Best Practice: Actor vs. Actor Component for temporary logic

Hi, it’s first time posting in the forum.

You have a logic that needs to run on an actor for a temporary duration. What is better, spawning an actor with the logic and attaching it to the target actor, or adding an actor component to the target actor?

I thought an actor is more expensive because it has a baggage of information including transform, etc. that Actor Component doesn’t have. Actor Component may have some other information but my guess is it has less.

What is the best practice here?

Thanks in advance!

@hanstar17 Can you be a bit more specific? Are you talking about placing actors from the level BP vs actor components within a BP?..

Actor components work really well for something like this. Unlike actors, they cannot handle timelines (since they’re components themselves) or own any other components, though.

A crude example and a bit more info here:

https://answers.unrealengine.com/que…9785/view.html

Not sure about performance (probably much faster to spawn) but they sure are quite flexible. Decluttering actors by adding / removing functionality on the go is useful. They are somewhat neater than child actors, too. The biggest downside (for me) is not having access to a timeline, but you can sample an external curve instead and / or adjust tick interval.

I’ve been using them specifically for this. Did not run into any major snags apart from exposed structs not updating reliably - not sure if this is fixed in 4.22 but there’s is / was a pending bug for that.

1 Like

Actors have about 8200 lines of code and ActorComponents roughly 2900 so it is safe to assume that Components not only use less memory but also are much lighter than Actors.

Keep in mind how you reference the Components if you have a lot of them on a single Actor since functions that look-up components will be less efficient the more Components you have.

Learn to use the UObject class.
It’s much cheaper to use than both, can also tick if really needed.

Hi [USER=“434”]BrUnO XaVIeR[/USER] , how do you handle destroying of UObjects in blueprints? I couldn’t find anything like the Destroy Actor node for it. Do you just remove all external references to the object when you don’t need it?

Disable whatever you have to disable on the UObject then set the UPROPERTY pointer to null.
When garbage collector execute it will destroy the UObject that has no pointers holding it anymore.

Thanks for the info [USER=“434”]BrUnO XaVIeR[/USER].

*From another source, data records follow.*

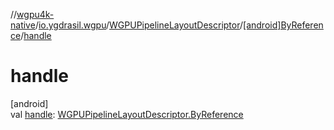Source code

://[wgpu4k-native](../../../../index.md)/[io.ygdrasil.wgpu](../../index.md)/[WGPUPipelineLayoutDescriptor](../index.md)/[[android]ByReference](index.md)/[handle](handle.md)

# handle

[android]\
val [handle](handle.md): [WGPUPipelineLayoutDescriptor.ByReference](../../../io.ygdrasil.wgpu.android/-w-g-p-u-pipeline-layout-descriptor/-by-reference/index.md)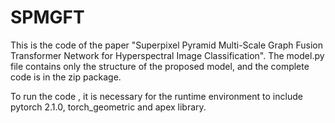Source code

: # SPMGFT
This is the code of the paper "Superpixel Pyramid Multi-Scale Graph Fusion Transformer Network for Hyperspectral Image Classification". The model.py file contains only the structure of the proposed model, and the complete code is in the zip package.

To run the code , it is necessary for the runtime environment to include pytorch 2.1.0, torch_geometric and apex library.
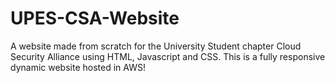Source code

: # UPES-CSA-Website
A website made from scratch for the University Student chapter Cloud Security Alliance using HTML, Javascript and CSS.
This is a fully responsive dynamic website hosted in AWS!
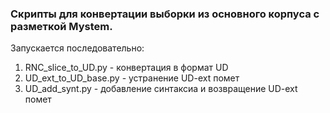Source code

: ### Скрипты для конвертации выборки из основного корпуса с разметкой Mystem.
Запускается последовательно:
1. RNC_slice_to_UD.py - конвертация в формат UD
2. UD_ext_to_UD_base.py - устранение UD-ext помет
3. UD_add_synt.py - добавление синтаксиа и возвращение UD-ext помет

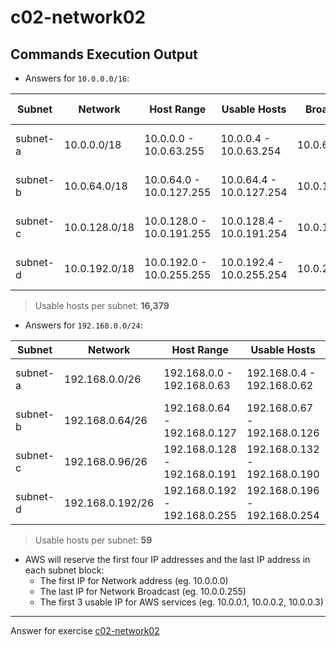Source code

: # c02-network02

## Commands Execution Output

- Answers for `10.0.0.0/16`:

| Subnet   | Network       | Host Range                | Usable Hosts              | Broadcast    | AWS Reserved                        |
|----------|---------------|---------------------------|---------------------------|--------------|-------------------------------------|
| subnet-a | 10.0.0.0/18   | 10.0.0.0 - 10.0.63.255    | 10.0.0.4 - 10.0.63.254    | 10.0.63.255  | 10.0.0.1, 10.0.0.2, 10.0.0.3        |
| subnet-b | 10.0.64.0/18  | 10.0.64.0 - 10.0.127.255  | 10.0.64.4 - 10.0.127.254  | 10.0.127.255 | 10.0.64.1, 10.0.64.2, 10.0.64.3     |
| subnet-c | 10.0.128.0/18 | 10.0.128.0 - 10.0.191.255 | 10.0.128.4 - 10.0.191.254 | 10.0.191.255 | 10.0.128.1, 10.0.128.2, 10.0.128.3  |
| subnet-d | 10.0.192.0/18 | 10.0.192.0 - 10.0.255.255 | 10.0.192.4 - 10.0.255.254 | 10.0.255.255 | 10.0.192.1, 10.0.192.2, 10.0.0192.3 |

> Usable hosts per subnet: **16,379**

- Answers for `192.168.0.0/24`:

| Subnet   | Network          | Host Range                    | Usable Hosts                  | Broadcast     | AWS Reserved                                |
|----------|------------------|-------------------------------|-------------------------------|---------------|---------------------------------------------|
| subnet-a | 192.168.0.0/26   | 192.168.0.0 - 192.168.0.63    | 192.168.0.4 - 192.168.0.62    | 192.168.0.63  | 192.168.0.1, 192.168.0.2, 192.168.0.3       |
| subnet-b | 192.168.0.64/26  | 192.168.0.64 - 192.168.0.127  | 192.168.0.67 - 192.168.0.126  | 192.168.0.127 | 192.168.0.65, 192.168.0.66, 192.168.0.67    |
| subnet-c | 192.168.0.96/26  | 192.168.0.128 - 192.168.0.191 | 192.168.0.132 - 192.168.0.190 | 192.168.0.191 | 192.168.0.129, 192.168.0.130, 192.168.0.131 |
| subnet-d | 192.168.0.192/26 | 192.168.0.192 - 192.168.0.255 | 192.168.0.196 - 192.168.0.254 | 192.168.0.255 | 192.168.0.193, 192.168.0.194, 192.168.0.195 |

> Usable hosts per subnet: **59**

- AWS will reserve the first four IP addresses and the last IP address in each subnet block:
    - The first IP for Network address (eg. 10.0.0.0)
    - The last IP for Network Broadcast (eg. 10.0.0.255)
    - The first 3 usable IP for AWS services (eg. 10.0.0.1, 10.0.0.2, 10.0.0.3)

<!-- Don't change anything below this point-->
***
Answer for exercise [c02-network02](https://github.com/devopsacademyau/academy/blob/893381c6f0b69434d9e8597d3d4b1c17f9bc1371/classes/02class/exercises/c02-network02/README.md)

@hanstar17 If you’re looking for performance comparisons, this reddit post has benchmark results on spawn/destroy times for both (when compared with ticks disabled and no components on the actor): https://www.reddit.com/r/unrealengine/comments/74hgi5/performance_bp_actors_vs_actor_components/

Thanks for reply. I have a logic that I want to run on an actor. Let’s say a status effect that buffs an actor’s attack speed for 5 seconds. You can spawn an actor with buff logic and attach it to the target actor and destroy itself after 5 seconds, or add a buff component to the target actor that removes itself after 5 seconds.

That’s good to know, thanks :slight_smile: It makes sense that you can’t add component to an actor component.

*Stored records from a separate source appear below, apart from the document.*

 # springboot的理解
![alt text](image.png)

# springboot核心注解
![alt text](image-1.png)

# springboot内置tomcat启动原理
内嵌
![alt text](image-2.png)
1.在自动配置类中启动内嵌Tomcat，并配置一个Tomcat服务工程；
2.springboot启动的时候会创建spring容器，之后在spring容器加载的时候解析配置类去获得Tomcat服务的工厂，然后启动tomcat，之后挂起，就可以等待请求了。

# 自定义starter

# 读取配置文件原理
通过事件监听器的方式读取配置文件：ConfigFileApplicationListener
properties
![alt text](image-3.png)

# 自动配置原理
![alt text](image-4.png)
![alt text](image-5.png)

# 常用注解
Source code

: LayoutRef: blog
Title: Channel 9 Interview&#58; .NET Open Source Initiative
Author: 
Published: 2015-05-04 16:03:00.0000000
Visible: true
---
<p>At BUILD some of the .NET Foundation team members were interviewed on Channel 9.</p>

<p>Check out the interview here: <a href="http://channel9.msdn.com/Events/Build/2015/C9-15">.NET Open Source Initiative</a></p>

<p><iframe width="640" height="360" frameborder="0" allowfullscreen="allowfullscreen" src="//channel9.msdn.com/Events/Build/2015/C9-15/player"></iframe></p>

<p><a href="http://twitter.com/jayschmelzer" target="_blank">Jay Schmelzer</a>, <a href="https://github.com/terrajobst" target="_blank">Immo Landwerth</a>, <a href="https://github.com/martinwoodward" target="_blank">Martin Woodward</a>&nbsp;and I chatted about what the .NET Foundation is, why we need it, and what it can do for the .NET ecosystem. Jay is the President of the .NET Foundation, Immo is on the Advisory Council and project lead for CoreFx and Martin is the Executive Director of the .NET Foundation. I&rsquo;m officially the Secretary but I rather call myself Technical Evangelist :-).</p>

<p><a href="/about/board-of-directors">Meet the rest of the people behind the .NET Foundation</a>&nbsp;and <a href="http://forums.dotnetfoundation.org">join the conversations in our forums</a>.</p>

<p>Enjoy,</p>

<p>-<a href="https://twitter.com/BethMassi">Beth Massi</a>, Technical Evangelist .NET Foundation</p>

My biggest problem with Actor Component is I can’t add a component to an *Actor *in the Blueprint. For some reason, Add Component method is only available in Actor blueprint. I don’t understand why this restriction is imposed when you can do it in C++ without any issues. I asked a question in answerHub but didn’t get any useful answer yet:

Yeah. :slight_smile: Thanks. Yes, I just checked FindComponentByClass code and it iterates the entire component set until it finds one of the class type. It won’t be cheap if you have many, so I usually cache components that aren’t temporary.

Actually, I am looking at this option as well. Thanks for the suggestion! But to tick, somebody needs to call the tick function, and that is going to be a managerial actor or actor component, I guess?

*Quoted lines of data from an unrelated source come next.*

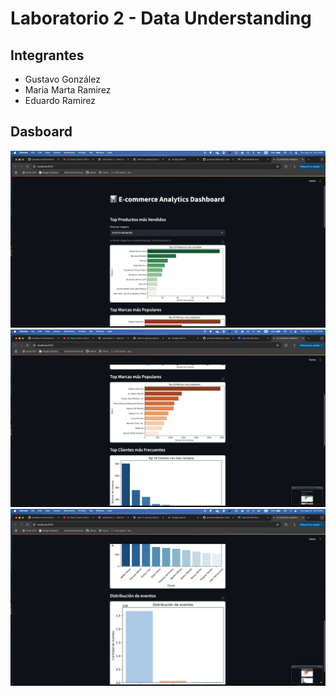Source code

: # Laboratorio 2 - Data Understanding

## Integrantes
* Gustavo González
* Maria Marta Ramirez
* Eduardo Ramirez

## Dasboard
![Texto alternativo](dashboard_img/ds1.png)
![Texto alternativo](dashboard_img/ds2.png)
![Texto alternativo](dashboard_img/ds3.png)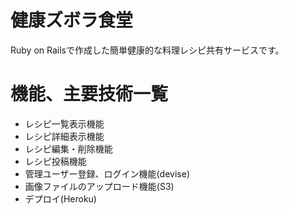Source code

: # 健康ズボラ食堂
Ruby on Railsで作成した簡単健康的な料理レシピ共有サービスです。


# 機能、主要技術一覧
* レシピ一覧表示機能
* レシピ詳細表示機能
* レシピ編集・削除機能
* レシピ投稿機能
* 管理ユーザー登録、ログイン機能(devise)
* 画像ファイルのアップロード機能(S3)
* デプロイ(Heroku)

Nice, thanks for the benchmark info. Good numbers to remember. :slight_smile:

No, there are tools to make an UObject tick:

That is really good information… thank you so much BrUnO!

Just thought Id jump in and mention Timers when used with a Function Name allow the inclusion of an Object as well, this works great for temporary tasks but it does depend on what level of access you need to an Actor, sometimes Components are better in that you dont need to create and destroy them at all simply activate/deactivate. If its a task which constantly switches I would personally lean towards components as there might be issues with Objects being Garbage Collected.